Moody’s ups EVN debt

Moody’s Investors Service said it upgraded to A1 from A2 the senior unsecured ratings of EVN AG.

The outlook was changed to stable from positive.

“The upgrade reflects EVN's track record of maintaining a financial profile commensurate with the rating agency's ratio guidance for the A1 rating level and an expectation that this will continue,” the agency said in a news release.

S&P cuts Vornado Realty Trust; bonds unchanged

S&P said it downgraded its issuer credit rating on Vornado Realty Trust and its operating partnership, Vornado Realty LP (collectively, VNO), to BBB from BBB+.

At the same time, S&P affirmed the BBB issue-level ratings on the company's unsecured debt given the improved level of secured debt to total assets following the JV transaction.

“The downgrade on VNO's issuer credit rating reflects our view that its competitive position is somewhat weakened from the transfer of $5.6 billion of retail assets into an unconsolidated JV. The transfer results in reduced scale and asset diversity as well as slightly weaker operating margins,” S&P said in a news release.

“In addition, we had previously assumed that VNO would be selling assets to modestly reduce leverage in advance of rising development funding needs. But we now expect S&P Global Ratings' adjusted debt to EBITDA to remain relatively flat at around 8x for the next two years.”

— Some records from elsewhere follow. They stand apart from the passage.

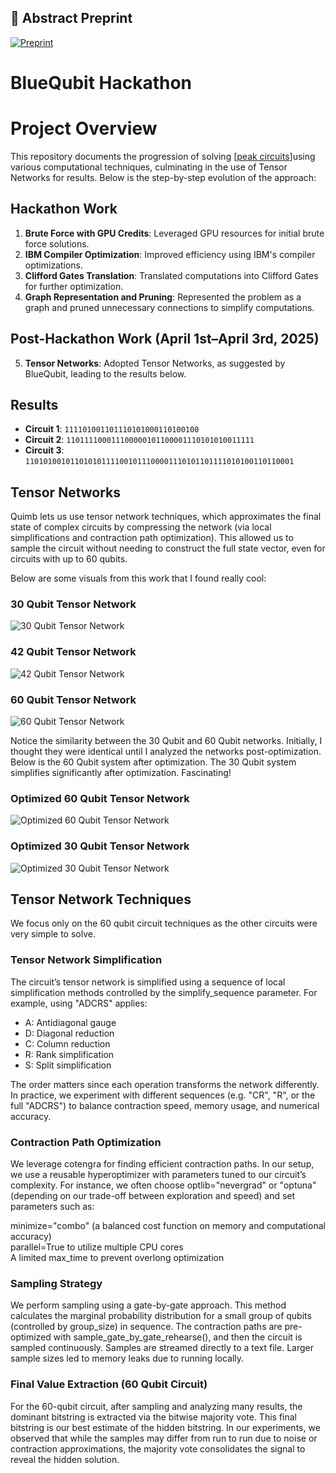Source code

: ## 📄 Abstract Preprint

[![Preprint](abstract_preview.png)](preprint.pdf)

# BlueQubit Hackathon
# Project Overview

This repository documents the progression of solving [[peak circuits](https://arxiv.org/abs/2404.14493)]using various computational techniques, culminating in the use of Tensor Networks for results. Below is the step-by-step evolution of the approach:

## Hackathon Work
1. **Brute Force with GPU Credits**: Leveraged GPU resources for initial brute force solutions.
2. **IBM Compiler Optimization**: Improved efficiency using IBM's compiler optimizations.
3. **Clifford Gates Translation**: Translated computations into Clifford Gates for further optimization.
4. **Graph Representation and Pruning**: Represented the problem as a graph and pruned unnecessary connections to simplify computations.

## Post-Hackathon Work (April 1st–April 3rd, 2025)
5. **Tensor Networks**: Adopted Tensor Networks, as suggested by BlueQubit, leading to the results below.

## Results

- **Circuit 1**: `111101001101110101000110100100`  
- **Circuit 2**: `110111100011100000101100001110101010011111`  
- **Circuit 3**: `110101001011010101111001011100001110101101111010100110110001`  

## Tensor Networks

Quimb lets us use tensor network techniques, which approximates the final state of complex circuits by compressing the network (via local simplifications and contraction path optimization). This allowed us to sample the circuit without needing to construct the full state vector, even for circuits with up to 60 qubits.

Below are some visuals from this work that I found really cool:

### 30 Qubit Tensor Network

![30 Qubit Tensor Network](/tensor_networks/tensor_network_graphs/30qubit_tensor_network.png)

### 42 Qubit Tensor Network

![42 Qubit Tensor Network](/tensor_networks/tensor_network_graphs/42qubit_tensor_network.png)

### 60 Qubit Tensor Network

![60 Qubit Tensor Network](/tensor_networks/tensor_network_graphs/60qubit_tensor_network.png)

Notice the similarity between the 30 Qubit and 60 Qubit networks. Initially, I thought they were identical until I analyzed the networks post-optimization. Below is the 60 Qubit system after optimization. The 30 Qubit system simplifies significantly after optimization. Fascinating!

### Optimized 60 Qubit Tensor Network

![Optimized 60 Qubit Tensor Network](/parameter_tuning_graphs/ADCRS.png)

### Optimized 30 Qubit Tensor Network

![Optimized 30 Qubit Tensor Network](/parameter_tuning_graphs/ADCRS_30.png)

## Tensor Network Techniques

We focus only on the 60 qubit circuit techniques as the other circuits were very simple to solve.

### Tensor Network Simplification

The circuit’s tensor network is simplified using a sequence of local simplification methods controlled by the simplify_sequence parameter. For example, using "ADCRS" applies:

- A: Antidiagonal gauge
- D: Diagonal reduction
- C: Column reduction
- R: Rank simplification
- S: Split simplification

The order matters since each operation transforms the network differently. In practice, we experiment with different sequences (e.g. "CR", "R", or the full "ADCRS") to balance contraction speed, memory usage, and numerical accuracy.

### Contraction Path Optimization

We leverage cotengra for finding efficient contraction paths. In our setup, we use a reusable hyperoptimizer with parameters tuned to our circuit’s complexity. For instance, we often choose optlib="nevergrad" or "optuna" (depending on our trade-off between exploration and speed) and set parameters such as:

minimize="combo" (a balanced cost function on memory and computational accuracy)  
parallel=True to utilize multiple CPU cores  
A limited max_time to prevent overlong optimization  

### Sampling Strategy

We perform sampling using a gate-by-gate approach. This method calculates the marginal probability distribution for a small group of qubits (controlled by group_size) in sequence. The contraction paths are pre-optimized with sample_gate_by_gate_rehearse(), and then the circuit is sampled continuously.
Samples are streamed directly to a text file. Larger sample sizes led to memory leaks due to running locally.

### Final Value Extraction (60 Qubit Circuit)

For the 60-qubit circuit, after sampling and analyzing many results, the dominant bitstring is extracted via the bitwise majority vote. This final bitstring is our best estimate of the hidden bitstring. In our experiments, we observed that while the samples may differ from run to run due to noise or contraction approximations, the majority vote consolidates the signal to reveal the hidden solution.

Moody’s lifts Fiat Chrysler

Moody's Investors Service said it upgraded to Ba1 from Ba2 the corporate family rating and to Ba1-PD from Ba2-PD the probability of default rating of Fiat Chrysler Automobiles NV.

Also, the ratings on senior unsecured instruments issued by Fiat Chrysler Automobiles and Fiat Chrysler Finance Europe SA were upgraded to Ba2 from Ba3.

The outlook was changed to stable from positive.

“FCA's upgrade reflects the continued improvements in its credit metrics and Moody's expectation that FCA will be able to sustain these credit metrics even in a more challenging environment with softening demand in some of its key markets and additional costs to comply with upcoming emission requirements,” Falk Frey, a senior vice president and lead analyst at Moody’s, said in a news release.

Fitch rates Credit Andorra notes B+, BBB-

Fitch Ratings said it assigned Credit Andorra SA's planned additional tier 1 and subordinated notes expected ratings of B+ and BBB-, respectively.

“The subordinated notes are notched down once from Credit Andorra's bbb viability rating (VR). The notching reflects the notes' greater expected loss severity relative to senior unsecured debt,” the agency said in a news release.

“These securities are subordinated to all senior unsecured debt.”

Moody’s rates Emerson Electric notes A2

Moody's Investors Service said it assigned an A2 rating to Emerson Electric Co.'s new senior notes due 2024.

The issuance does not impact other ratings of Emerson, including the A2 senior unsecured or P-1 short-term ratings, Moody’s said.

The outlook is stable.

“Emerson's debt ratings reflect the company's sizeable and broadly diversified revenue base, and its leading market positions among its largest product offerings,” the agency said in a news release.

Fitch rates Enel notes BBB

Fitch Ratings said it assigned Enel SpA's (A-/stable) proposed benchmark callable deeply subordinated capital securities an expected rating of BBB.

The proposed securities would qualify for 50% equity credit.

“The hybrid notes are deeply subordinated and rank senior only to Enel's share capital, while coupon payments can be deferred at the option of the issuer. These features are reflected in the BBB(EXP) rating, which is two notches lower than Enel's senior unsecured rating,” the agency said in a news release.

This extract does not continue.